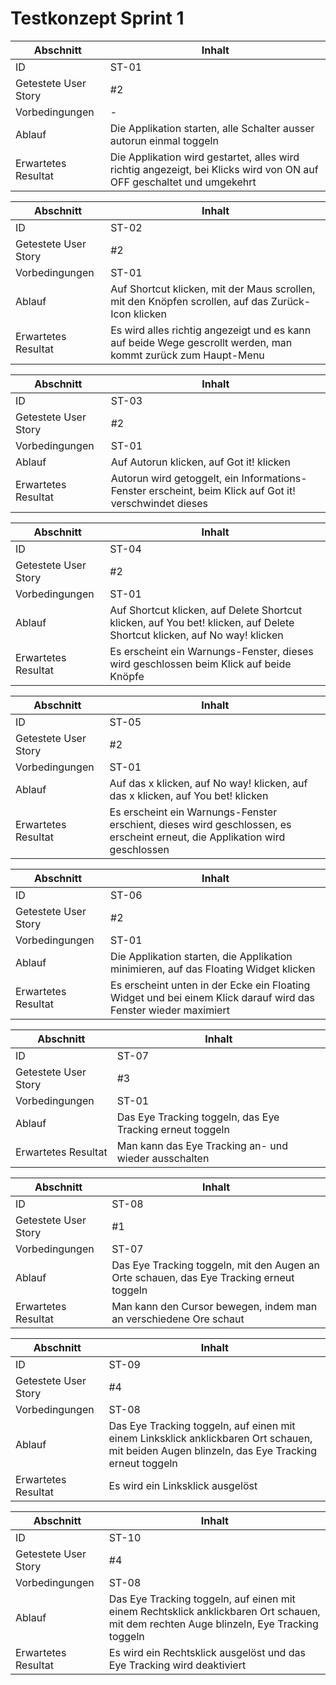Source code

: # Testkonzept Sprint 1
Abschnitt | Inhalt
--- | ---
ID | ST-01
Getestete User Story | #2
Vorbedingungen | \-
Ablauf | Die Applikation starten, alle Schalter ausser autorun einmal toggeln
Erwartetes Resultat | Die Applikation wird gestartet, alles wird richtig angezeigt, bei Klicks wird von ON auf OFF geschaltet und umgekehrt

Abschnitt | Inhalt
--- | ---
ID | ST-02
Getestete User Story | #2
Vorbedingungen | ST-01
Ablauf | Auf Shortcut klicken, mit der Maus scrollen, mit den Knöpfen scrollen, auf das Zurück-Icon klicken
Erwartetes Resultat | Es wird alles richtig angezeigt und es kann auf beide Wege gescrollt werden, man kommt zurück zum Haupt-Menu

Abschnitt | Inhalt
--- | ---
ID | ST-03
Getestete User Story | #2
Vorbedingungen | ST-01
Ablauf | Auf Autorun klicken, auf Got it! klicken
Erwartetes Resultat | Autorun wird getoggelt, ein Informations-Fenster erscheint, beim Klick auf Got it! verschwindet dieses

Abschnitt | Inhalt
--- | ---
ID | ST-04
Getestete User Story | #2
Vorbedingungen | ST-01
Ablauf | Auf Shortcut klicken, auf Delete Shortcut klicken, auf You bet! klicken, auf Delete Shortcut klicken, auf No way! klicken
Erwartetes Resultat | Es erscheint ein Warnungs-Fenster, dieses wird geschlossen beim Klick auf beide Knöpfe

Abschnitt | Inhalt
--- | ---
ID | ST-05
Getestete User Story | #2
Vorbedingungen | ST-01
Ablauf | Auf das x klicken, auf No way! klicken, auf das x klicken, auf You bet! klicken
Erwartetes Resultat | Es erscheint ein Warnungs-Fenster erschient, dieses wird geschlossen, es erscheint erneut, die Applikation wird geschlossen

Abschnitt | Inhalt
--- | ---
ID | ST-06
Getestete User Story | #2
Vorbedingungen | ST-01
Ablauf | Die Applikation starten, die Applikation minimieren, auf das Floating Widget klicken
Erwartetes Resultat | Es erscheint unten in der Ecke ein Floating Widget und bei einem Klick darauf wird das Fenster wieder maximiert

Abschnitt | Inhalt
--- | ---
ID | ST-07
Getestete User Story | #3
Vorbedingungen | ST-01
Ablauf | Das Eye Tracking toggeln, das Eye Tracking erneut toggeln
Erwartetes Resultat | Man kann das Eye Tracking an- und wieder ausschalten

Abschnitt | Inhalt
--- | ---
ID | ST-08
Getestete User Story | #1
Vorbedingungen | ST-07
Ablauf | Das Eye Tracking toggeln, mit den Augen an Orte schauen, das Eye Tracking erneut toggeln
Erwartetes Resultat | Man kann den Cursor bewegen, indem man an verschiedene Ore schaut

Abschnitt | Inhalt
--- | ---
ID | ST-09
Getestete User Story | #4
Vorbedingungen | ST-08
Ablauf | Das Eye Tracking toggeln, auf einen mit einem Linksklick anklickbaren Ort schauen, mit beiden Augen blinzeln, das Eye Tracking erneut toggeln
Erwartetes Resultat | Es wird ein Linksklick ausgelöst

Abschnitt | Inhalt
--- | ---
ID | ST-10
Getestete User Story | #4
Vorbedingungen | ST-08
Ablauf | Das Eye Tracking toggeln, auf einen mit einem Rechtsklick anklickbaren Ort schauen, mit dem rechten Auge blinzeln, Eye Tracking toggeln
Erwartetes Resultat | Es wird ein Rechtsklick ausgelöst und das Eye Tracking wird deaktiviert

----------------------------------------

TO DO:
Give the number of lines in the records above in which the word "starten" appears. Include no other text.

EXPECTED ANSWER:
2